Stored data:
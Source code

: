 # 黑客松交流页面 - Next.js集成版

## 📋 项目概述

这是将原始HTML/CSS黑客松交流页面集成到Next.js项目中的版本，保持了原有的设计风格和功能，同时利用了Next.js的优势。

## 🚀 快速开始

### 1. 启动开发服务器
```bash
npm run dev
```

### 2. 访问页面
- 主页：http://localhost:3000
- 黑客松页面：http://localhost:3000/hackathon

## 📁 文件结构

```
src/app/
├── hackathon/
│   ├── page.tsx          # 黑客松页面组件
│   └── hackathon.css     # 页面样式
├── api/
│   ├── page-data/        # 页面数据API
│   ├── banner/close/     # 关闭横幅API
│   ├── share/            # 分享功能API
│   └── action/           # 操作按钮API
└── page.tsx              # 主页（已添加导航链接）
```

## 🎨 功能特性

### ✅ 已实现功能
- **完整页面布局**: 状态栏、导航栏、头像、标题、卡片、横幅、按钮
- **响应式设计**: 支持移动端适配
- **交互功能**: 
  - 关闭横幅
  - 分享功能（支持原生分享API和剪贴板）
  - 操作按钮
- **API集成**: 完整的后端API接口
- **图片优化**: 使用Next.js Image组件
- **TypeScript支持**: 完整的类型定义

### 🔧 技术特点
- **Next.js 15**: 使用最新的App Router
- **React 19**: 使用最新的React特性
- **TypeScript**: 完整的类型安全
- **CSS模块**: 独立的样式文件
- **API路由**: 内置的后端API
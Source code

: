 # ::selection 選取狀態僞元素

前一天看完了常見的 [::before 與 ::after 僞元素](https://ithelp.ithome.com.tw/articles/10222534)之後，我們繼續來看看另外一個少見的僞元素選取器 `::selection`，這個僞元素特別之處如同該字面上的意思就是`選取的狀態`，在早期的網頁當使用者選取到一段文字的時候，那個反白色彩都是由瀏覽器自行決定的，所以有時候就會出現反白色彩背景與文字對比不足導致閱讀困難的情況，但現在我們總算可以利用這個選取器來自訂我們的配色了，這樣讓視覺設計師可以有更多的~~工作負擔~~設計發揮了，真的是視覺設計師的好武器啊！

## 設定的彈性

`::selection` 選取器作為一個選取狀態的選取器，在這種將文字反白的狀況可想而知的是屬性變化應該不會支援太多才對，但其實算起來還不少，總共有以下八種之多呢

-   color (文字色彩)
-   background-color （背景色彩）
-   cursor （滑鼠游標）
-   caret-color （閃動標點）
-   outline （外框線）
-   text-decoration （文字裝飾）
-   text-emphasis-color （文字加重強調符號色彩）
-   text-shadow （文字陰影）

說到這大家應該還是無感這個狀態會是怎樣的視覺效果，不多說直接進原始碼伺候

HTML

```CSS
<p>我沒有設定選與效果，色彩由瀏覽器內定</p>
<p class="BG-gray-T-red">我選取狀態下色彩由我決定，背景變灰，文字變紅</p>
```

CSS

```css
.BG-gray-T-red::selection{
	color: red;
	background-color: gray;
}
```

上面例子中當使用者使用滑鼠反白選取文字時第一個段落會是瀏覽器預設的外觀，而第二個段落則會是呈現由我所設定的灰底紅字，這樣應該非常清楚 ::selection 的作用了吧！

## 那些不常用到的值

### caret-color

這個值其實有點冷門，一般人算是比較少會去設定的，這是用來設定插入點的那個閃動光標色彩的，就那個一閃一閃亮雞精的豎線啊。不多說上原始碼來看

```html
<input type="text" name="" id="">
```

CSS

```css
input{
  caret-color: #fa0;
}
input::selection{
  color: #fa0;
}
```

TASK DESCRIPTION: Copy the records above. Keep every word as it is.

REPLY:
Source code

: # 黑客松交流页面 - Next.js集成版

## 📋 项目概述

这是将原始HTML/CSS黑客松交流页面集成到Next.js项目中的版本，保持了原有的设计风格和功能，同时利用了Next.js的优势。

## 🚀 快速开始

### 1. 启动开发服务器
```bash
npm run dev
```

### 2. 访问页面
- 主页：http://localhost:3000
- 黑客松页面：http://localhost:3000/hackathon

## 📁 文件结构

```
src/app/
├── hackathon/
│   ├── page.tsx          # 黑客松页面组件
│   └── hackathon.css     # 页面样式
├── api/
│   ├── page-data/        # 页面数据API
│   ├── banner/close/     # 关闭横幅API
│   ├── share/            # 分享功能API
│   └── action/           # 操作按钮API
└── page.tsx              # 主页（已添加导航链接）
```

## 🎨 功能特性

### ✅ 已实现功能
- **完整页面布局**: 状态栏、导航栏、头像、标题、卡片、横幅、按钮
- **响应式设计**: 支持移动端适配
- **交互功能**: 
  - 关闭横幅
  - 分享功能（支持原生分享API和剪贴板）
  - 操作按钮
- **API集成**: 完整的后端API接口
- **图片优化**: 使用Next.js Image组件
- **TypeScript支持**: 完整的类型定义

### 🔧 技术特点
- **Next.js 15**: 使用最新的App Router
- **React 19**: 使用最新的React特性
- **TypeScript**: 完整的类型安全
- **CSS模块**: 独立的样式文件
- **API路由**: 内置的后端API
Source code

: # ::selection 選取狀態僞元素

前一天看完了常見的 [::before 與 ::after 僞元素](https://ithelp.ithome.com.tw/articles/10222534)之後，我們繼續來看看另外一個少見的僞元素選取器 `::selection`，這個僞元素特別之處如同該字面上的意思就是`選取的狀態`，在早期的網頁當使用者選取到一段文字的時候，那個反白色彩都是由瀏覽器自行決定的，所以有時候就會出現反白色彩背景與文字對比不足導致閱讀困難的情況，但現在我們總算可以利用這個選取器來自訂我們的配色了，這樣讓視覺設計師可以有更多的~~工作負擔~~設計發揮了，真的是視覺設計師的好武器啊！

## 設定的彈性

`::selection` 選取器作為一個選取狀態的選取器，在這種將文字反白的狀況可想而知的是屬性變化應該不會支援太多才對，但其實算起來還不少，總共有以下八種之多呢

-   color (文字色彩)
-   background-color （背景色彩）
-   cursor （滑鼠游標）
-   caret-color （閃動標點）
-   outline （外框線）
-   text-decoration （文字裝飾）
-   text-emphasis-color （文字加重強調符號色彩）
-   text-shadow （文字陰影）

說到這大家應該還是無感這個狀態會是怎樣的視覺效果，不多說直接進原始碼伺候

HTML

```CSS
<p>我沒有設定選與效果，色彩由瀏覽器內定</p>
<p class="BG-gray-T-red">我選取狀態下色彩由我決定，背景變灰，文字變紅</p>
```

CSS

```css
.BG-gray-T-red::selection{
	color: red;
	background-color: gray;
}
```

上面例子中當使用者使用滑鼠反白選取文字時第一個段落會是瀏覽器預設的外觀，而第二個段落則會是呈現由我所設定的灰底紅字，這樣應該非常清楚 ::selection 的作用了吧！

## 那些不常用到的值

### caret-color

這個值其實有點冷門，一般人算是比較少會去設定的，這是用來設定插入點的那個閃動光標色彩的，就那個一閃一閃亮雞精的豎線啊。不多說上原始碼來看

```html
<input type="text" name="" id="">
```

CSS

```css
input{
  caret-color: #fa0;
}
input::selection{
  color: #fa0;
}
```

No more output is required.